Magic Transit was our first foray into providing network layer services to customers. Customers can bring their entire data centers to Cloudflare, enjoying best-in-class connectivity to the Internet and security from Internet-borne attacks. Transit plus security in one simple, magical product. Some of you might be wondering what the difference between applications and networks is. Let's go through a quick refresher. The OSI layer model is an abstracted view of how networks are built. Cloudflare offers products at all layers of this stack, from the physical cables, literal copper and fiber at layer one, all the way to the application layer products at layer seven that Patrick just talked about. Our Magic products cover any kind of IP traffic at layer three or the network layer.

Our network interconnect offerings enable customers to plug directly into us at layer one and two, providing higher reliability and a stickier customer relationship.
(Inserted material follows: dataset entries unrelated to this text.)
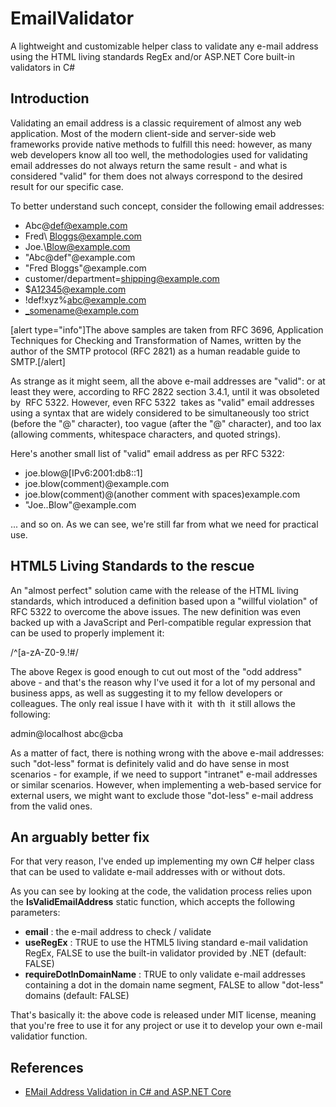 # EmailValidator
A lightweight and customizable helper class to validate any e-mail address using the HTML living standards RegEx and/or ASP.NET Core built-in validators in C#

## Introduction
Validating an email address is a classic requirement of almost any web application. Most of the modern client-side and server-side web frameworks provide native methods to fulfill this need: however, as many web developers know all too well, the methodologies used for validating email addresses do not always return the same result - and what is considered "valid" for them does not always correspond to the desired result for our specific case.

To better understand such concept, consider the following email addresses:

* Abc\@def@example.com
* Fred\ Bloggs@example.com
* Joe.\\Blow@example.com
* "Abc@def"@example.com
* "Fred Bloggs"@example.com
* customer/department=shipping@example.com
* $A12345@example.com
* !def!xyz%abc@example.com
* _somename@example.com

[alert type="info"]The above samples are taken from RFC 3696, Application Techniques for Checking and Transformation of Names, written by the author of the SMTP protocol (RFC 2821) as a human readable guide to SMTP.[/alert]

As strange as it might seem, all the above e-mail addresses are "valid": or at least they were, according to RFC 2822 section 3.4.1, until it was obsoleted by  RFC 5322. However, even RFC 5322  takes as "valid" email addresses using a syntax that are widely considered to be simultaneously too strict (before the "@" character), too vague (after the "@" character), and too lax (allowing comments, whitespace characters, and quoted strings).

Here's another small list of "valid" email address as per RFC 5322:

* joe.blow@[IPv6:2001:db8::1]
* joe.blow(comment)@example.com
* joe.blow(comment)@(another comment with spaces)example.com
* "Joe..Blow"@example.com

... and so on. As we can see, we're still far from what we need for practical use.

## HTML5 Living Standards to the rescue
An "almost perfect" solution came with the release of the HTML living standards, which introduced a definition based upon a "willful violation" of RFC 5322 to overcome the above issues. The new definition was even backed up with a JavaScript and Perl-compatible regular expression that can be used to properly implement it:

/^[a-zA-Z0-9.!#$%&'*+\/=?^_`{|}~-]+@[a-zA-Z0-9](?:[a-zA-Z0-9-]{0,61}[a-zA-Z0-9])?(?:\.[a-zA-Z0-9](?:[a-zA-Z0-9-]{0,61}[a-zA-Z0-9])?)*$/

The above Regex is good enough to cut out most of the "odd address" above - and that's the reason why I've used it for a lot of my personal and business apps, as well as suggesting it to my fellow developers or colleagues. The only real issue I have with it  with th  it still allows the following:

admin@localhost
abc@cba

As a matter of fact, there is nothing wrong with the above e-mail addresses: such "dot-less" format is definitely valid and do have sense in most scenarios - for example, if we need to support "intranet" e-mail addresses or similar scenarios. However, when implementing a web-based service for external users, we might want to exclude those "dot-less" e-mail address from the valid ones.

## An arguably better fix
For that very reason, I've ended up implementing my own C# helper class that can be used to validate e-mail addresses with or without dots.

As you can see by looking at the code, the validation process relies upon the **IsValidEmailAddress** static function, which accepts the following parameters:

* **email** : the e-mail address to check / validate
* **useRegEx** : TRUE to use the HTML5 living standard e-mail validation RegEx, FALSE to use the built-in validator provided by .NET (default: FALSE)
* **requireDotInDomainName** : TRUE to only validate e-mail addresses containing a dot in the domain name segment, FALSE to allow "dot-less" domains (default: FALSE)

That's basically it: the above code is released under MIT license, meaning that you're free to use it for any project or use it to develop your own e-mail validatior function.

## References
* [EMail Address Validation in C# and ASP.NET Core](https://www.ryadel.com/en/email-address-validation-c-sharp-asp-net-core/)
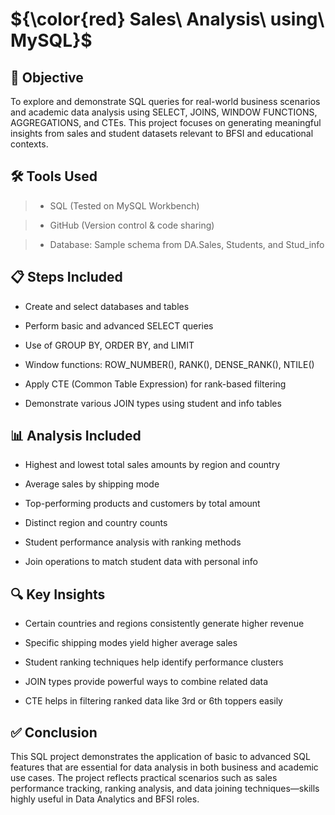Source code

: # ${\color{red} Sales\ Analysis\ using\ MySQL}$

## 📌 Objective
To explore and demonstrate SQL queries for real-world business scenarios and academic data analysis using SELECT, JOINS, WINDOW FUNCTIONS, AGGREGATIONS, and CTEs. This project focuses on generating meaningful insights from sales and student datasets relevant to BFSI and educational contexts.

## 🛠️ Tools Used
>- SQL (Tested on MySQL Workbench)

>- GitHub (Version control & code sharing)

>- Database: Sample schema from DA.Sales, Students, and Stud_info

## 📋 Steps Included
- Create and select databases and tables

- Perform basic and advanced SELECT queries

- Use of GROUP BY, ORDER BY, and LIMIT

- Window functions: ROW_NUMBER(), RANK(), DENSE_RANK(), NTILE()

- Apply CTE (Common Table Expression) for rank-based filtering

- Demonstrate various JOIN types using student and info tables

## 📊 Analysis Included
- Highest and lowest total sales amounts by region and country

- Average sales by shipping mode

- Top-performing products and customers by total amount

- Distinct region and country counts

- Student performance analysis with ranking methods

- Join operations to match student data with personal info

## 🔍 Key Insights
- Certain countries and regions consistently generate higher revenue

- Specific shipping modes yield higher average sales

- Student ranking techniques help identify performance clusters

- JOIN types provide powerful ways to combine related data

- CTE helps in filtering ranked data like 3rd or 6th toppers easily

## ✅ Conclusion
This SQL project demonstrates the application of basic to advanced SQL features that are essential for data analysis in both business and academic use cases. The project reflects practical scenarios such as sales performance tracking, ranking analysis, and data joining techniques—skills highly useful in Data Analytics and BFSI roles.
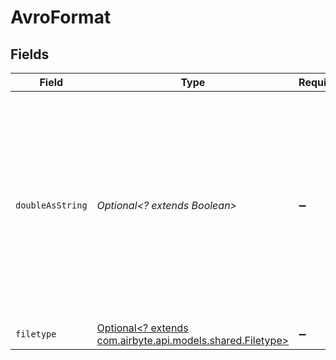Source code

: # AvroFormat


## Fields

| Field                                                                                                                                                                                                    | Type                                                                                                                                                                                                     | Required                                                                                                                                                                                                 | Description                                                                                                                                                                                              |
| -------------------------------------------------------------------------------------------------------------------------------------------------------------------------------------------------------- | -------------------------------------------------------------------------------------------------------------------------------------------------------------------------------------------------------- | -------------------------------------------------------------------------------------------------------------------------------------------------------------------------------------------------------- | -------------------------------------------------------------------------------------------------------------------------------------------------------------------------------------------------------- |
| `doubleAsString`                                                                                                                                                                                         | *Optional<? extends Boolean>*                                                                                                                                                                            | :heavy_minus_sign:                                                                                                                                                                                       | Whether to convert double fields to strings. This is recommended if you have decimal numbers with a high degree of precision because there can be a loss precision when handling floating point numbers. |
| `filetype`                                                                                                                                                                                               | [Optional<? extends com.airbyte.api.models.shared.Filetype>](../../models/shared/Filetype.md)                                                                                                            | :heavy_minus_sign:                                                                                                                                                                                       | N/A                                                                                                                                                                                                      |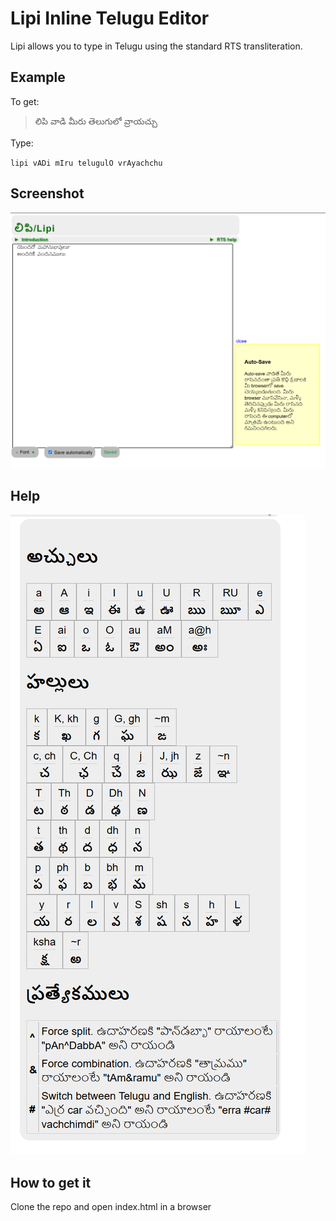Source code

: # Lipi Inline Telugu Editor
Lipi allows you to type in Telugu using the standard RTS transliteration.

## Example
To get:
> లిపి వాడి మీరు తెలుగులో వ్రాయచ్చు

Type:

`lipi vADi mIru telugulO vrAyachchu`

## Screenshot
![Lip Screenshot](https://raw.githubusercontent.com/rachabathuni/lipi/main/images/lipi.png)

## Help
![Telkey Screenshot](https://raw.githubusercontent.com/rachabathuni/lipi/main/images/lipihelp.png)

## How to get it
Clone the repo and open index.html in a browser


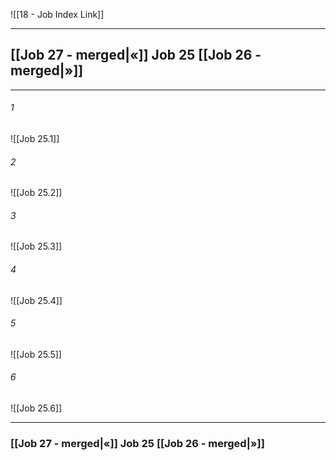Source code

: ![[18 - Job Index Link]]

---
##  [[Job 27 - merged|«]] Job 25 [[Job 26 - merged|»]]

---

###### 1
![[Job 25.1]] 

###### 2
![[Job 25.2]] 

###### 3
![[Job 25.3]] 

###### 4
![[Job 25.4]]

###### 5 
![[Job 25.5]] 

###### 6
![[Job 25.6]] 


---
###  [[Job 27 - merged|«]] Job 25 [[Job 26 - merged|»]]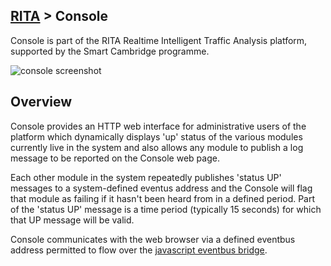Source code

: ##  [RITA](https://github.com/ijl20/tfc_server) &gt; Console

Console is part of the RITA Realtime Intelligent Traffic Analysis platform,
supported by the Smart Cambridge programme.

![console screenshot](https://github.com/ijl20/tfc_server/images/console_screenshot.png)

## Overview

Console provides an HTTP web interface for administrative users of the platform which dynamically displays 'up'
status of the various modules currently live in the system and also allows any module to publish a log
message to be reported on the Console web page.

Each other module in the system repeatedly publishes 'status UP' messages to a system-defined
eventus address and the Console will flag that module as failing if it hasn't been heard from
in a defined period.  Part of the 'status UP' message is a time period (typically 15 seconds)
for which that UP message will be valid.

Console communicates with the web browser via a defined eventbus address permitted to flow over
the [javascript eventbus bridge](http://vertx.io/docs/vertx-tcp-eventbus-bridge/java/).
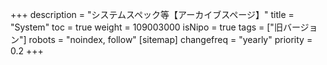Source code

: +++
description = "システムスペック等【アーカイブスページ】"
title = "System"
toc = true
weight = 109003000
isNipo = true
tags = ["旧バージョン"]
robots = "noindex, follow"
[sitemap]
  changefreq = "yearly"
  priority = 0.2
+++
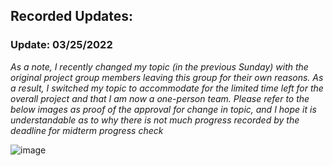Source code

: ## Recorded Updates:

### Update: 03/25/2022
*As a note, I recently changed my topic (in the previous Sunday) with the original project group members leaving this group for their own reasons. As a result, I switched my topic to accommodate for the limited time left for the overall project and that I am now a one-person team. Please refer to the below images as proof of the approval for change in topic, and I hope it is understandable as to why there is not much progress recorded by the deadline for midterm progress check* 

![image](https://user-images.githubusercontent.com/59593004/160222579-ae4e56f5-4973-4bd8-b5bb-d2057c8096e5.png)
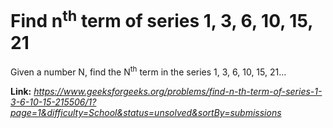 # Find n<sup>th</sup> term of series 1, 3, 6, 10, 15, 21
Given a number N, find the N<sup>th</sup> term in the series 1, 3, 6, 10, 15, 21…

**Link:** _https://www.geeksforgeeks.org/problems/find-n-th-term-of-series-1-3-6-10-15-215506/1?page=1&difficulty=School&status=unsolved&sortBy=submissions_
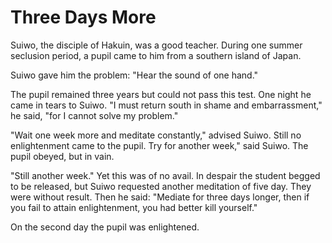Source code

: # Three Days More

Suiwo, the disciple of Hakuin, was a good teacher. During one summer seclusion period, a pupil came to him from a southern island of Japan.

Suiwo gave him the problem: "Hear the sound of one hand."

The pupil remained three years but could not pass this test. One night he came in tears to Suiwo. "I must return south in shame and embarrassment," he said, "for I cannot solve my problem."

"Wait one week more and meditate constantly," advised Suiwo. Still no enlightenment came to the pupil. Try for another week," said Suiwo. The pupil obeyed, but in vain.

"Still another week." Yet this was of no avail. In despair the student begged to be released, but Suiwo requested another meditation of five day. They were without result. Then he said: "Mediate for three days longer, then if you fail to attain enlightenment, you had better kill yourself."

On the second day the pupil was enlightened.
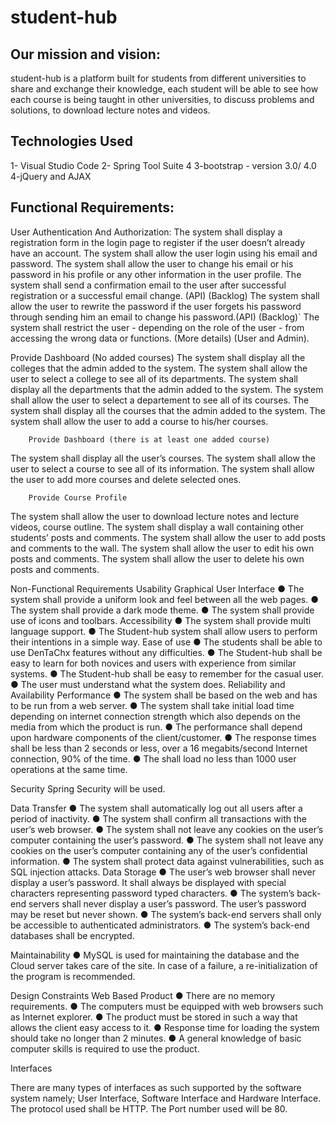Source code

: # student-hub






## Our mission and vision:
student-hub is a platform built for students from different universities to share and exchange their knowledge, each student will be able to see how each course is being taught in other universities, to discuss problems and solutions, to download lecture notes and videos.


## Technologies Used
1- Visual Studio Code
2- Spring Tool Suite 4
3-bootstrap - version 3.0/ 4.0
4-jQuery and AJAX


## Functional Requirements:
User Authentication And Authorization:
The system shall display a registration form in the login page to register if the user doesn’t already have an account.
The system shall allow the user login using his email and password.
The system shall allow the user to change his email or his password in his profile or any other information in the user profile.
The system shall send a confirmation email to the user after successful registration or a successful email change. (API) (Backlog)
The system shall allow the user to rewrite the password if the user forgets his password through sending him an email to change his password.(API) (Backlog)`
The system shall restrict the user - depending on the role of the user - from accessing the wrong data or functions. (More details) (User and Admin).

Provide Dashboard (No added courses)
The system shall display all the colleges that the admin added to the system.
The system shall allow the user to select a college to see all of  its departments.
The system shall display all the departments that the admin added to the system.
The system shall allow the user to select a departement to see all of  its courses.
The system shall display all the courses that the admin added to the system.
The system shall allow the user to add a course to his/her courses.

		Provide Dashboard (there is at least one added course)
The system shall display all the user’s courses.
The system shall allow the user to select a course to see all of  its information.
The system shall allow the user to add more courses  and delete selected ones.


		Provide Course Profile
The system shall allow the user to download lecture notes and  lecture videos, course outline.
The system shall display a wall containing other students’ posts and comments.
The system shall allow the user to add posts and comments to the wall.
The system shall allow the user to edit his own posts and comments.
The system shall allow the user to delete his own posts and comments.

Non-Functional Requirements
Usability
Graphical User Interface
● The system shall provide a uniform look and feel between all the web pages.
● The system shall provide a dark mode theme.
● The system shall provide use of icons and toolbars.
Accessibility
● The system shall provide multi language support.
● The Student-hub system shall allow users to perform their intentions in a simple way.
Ease of use
● The students shall be able to use DenTaChx features without any difficulties.
● The Student-hub shall be easy to learn for both novices and users with experience from similar systems.
● The Student-hub shall be easy to remember for the casual user.
● The user must understand what the system does.
Reliability and Availability
Performance
● The system shall be based on the web and has to be run from a web server.
● The system shall take initial load time depending on internet connection strength which also depends on the media from which the product is run.
● The performance shall depend upon hardware components of the
client/customer.
● The response times shall be less than 2 seconds or less, over a 16 megabits/second Internet connection, 90% of the time.
● The shall load no less than 1000 user operations at the same time.

Security
	Spring Security will be used.



Data Transfer
● The system shall automatically log out all users after a period of
inactivity.
● The system shall confirm all transactions with the user’s web browser.
● The system shall not leave any cookies on the user’s computer
containing the user’s password.
● The system shall not leave any cookies on the user’s computer containing any of the user’s confidential information.
● The system shall protect data against vulnerabilities, such as SQL injection attacks.
Data Storage
● The user’s web browser shall never display a user’s password. It shall always be displayed with special characters representing password typed characters.
● The system’s back-end servers shall never display a user’s password. The user’s password may be reset but never shown.
● The system’s back-end servers shall only be accessible to authenticated administrators.
● The system’s back-end databases shall be encrypted.

Maintainability
● MySQL is used for maintaining the database and the Cloud server takes care of the site. In case of a failure, a re-initialization of the program is recommended.

Design Constraints
Web Based Product
● There are no memory requirements.
● The computers must be equipped with web browsers such as Internet explorer.
● The product must be stored in such a way that allows the client easy access to it.
● Response time for loading the system should take no longer than 2 minutes.
● A general knowledge of basic computer skills is required to use the product.

Interfaces

There are many types of interfaces as such supported by the software system namely; User
Interface, Software Interface and Hardware Interface.
The protocol used shall be HTTP.
The Port number used will be 80.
Because we built all these products in-house and deliver them all from everywhere on our network, customers can combine them to suit their needs, composing products with others in layers above and below. This leads to natural expansion over time.

We see many customers join us at layer seven and then start adopting layer three products over the years and vice versa. Magic Transit competes with three categories of DDoS protection in the market. First, we still see a lot of customers with specialized hardware. These are Radware, Arbor, A10 boxes. These boxes are expensive, they can't block large attacks, and they require cumbersome software updates to add new kinds of protection. That's just not good enough to keep up with quickly evolving attacks.

Some competitors have developed DDoS protection as a service. They only deliver that service from a handful of locations. Akamai's Prolexic, as an example, lives in only 36 data centers around the world compared to our nearly 300. This means that customers need to backhaul traffic way out of the way and incur significant performance penalties when they come under attack and need to protect themselves. ISPs also offer DDoS protection, which is usually the worst of both worlds. They provide it via rudimentary hardware located at specific points inside their network. This gives customers incomplete protection and requires performance penalties when protection is turned on. In contrast, Magic Transit doesn't require any hardware or bad routing, and it's fully integrated with all of our other services for the best possible customer experience.

It's called Magic Transit because it connects customers to the Internet transit, and it truly is magical. Customers no longer have to worry about performance or security once they're connected to the Internet through Cloudflare. After DDoS protection, what else is left in our customer's network security hardware closet that we should go after and replace to help drive better performance, better security, better reliability, and better ROI? T

he next obvious choice is firewalls. Network firewalls are a $20 billion-plus market, and we've just barely scratched the surface of it. With Magic Firewall, we'll follow the pattern, the go-to-market pattern set by our WAF. We've started by augmenting customers' existing capabilities, stacking on top of them. We're advancing to taking out hardware in specific use cases like branch offices, and we're gonna expand to replace data center and branch firewalls entirely over time.

That's network services in act one. We secure and accelerate all of our customers' public-facing infrastructure, whether it's the application or network layer. We're doing very, very well in this market and there's lots of room to continue to grow. That being said, Magic Transit was a warm-up for the main event, allowing enterprises to build their entire corporate networks on Cloudflare.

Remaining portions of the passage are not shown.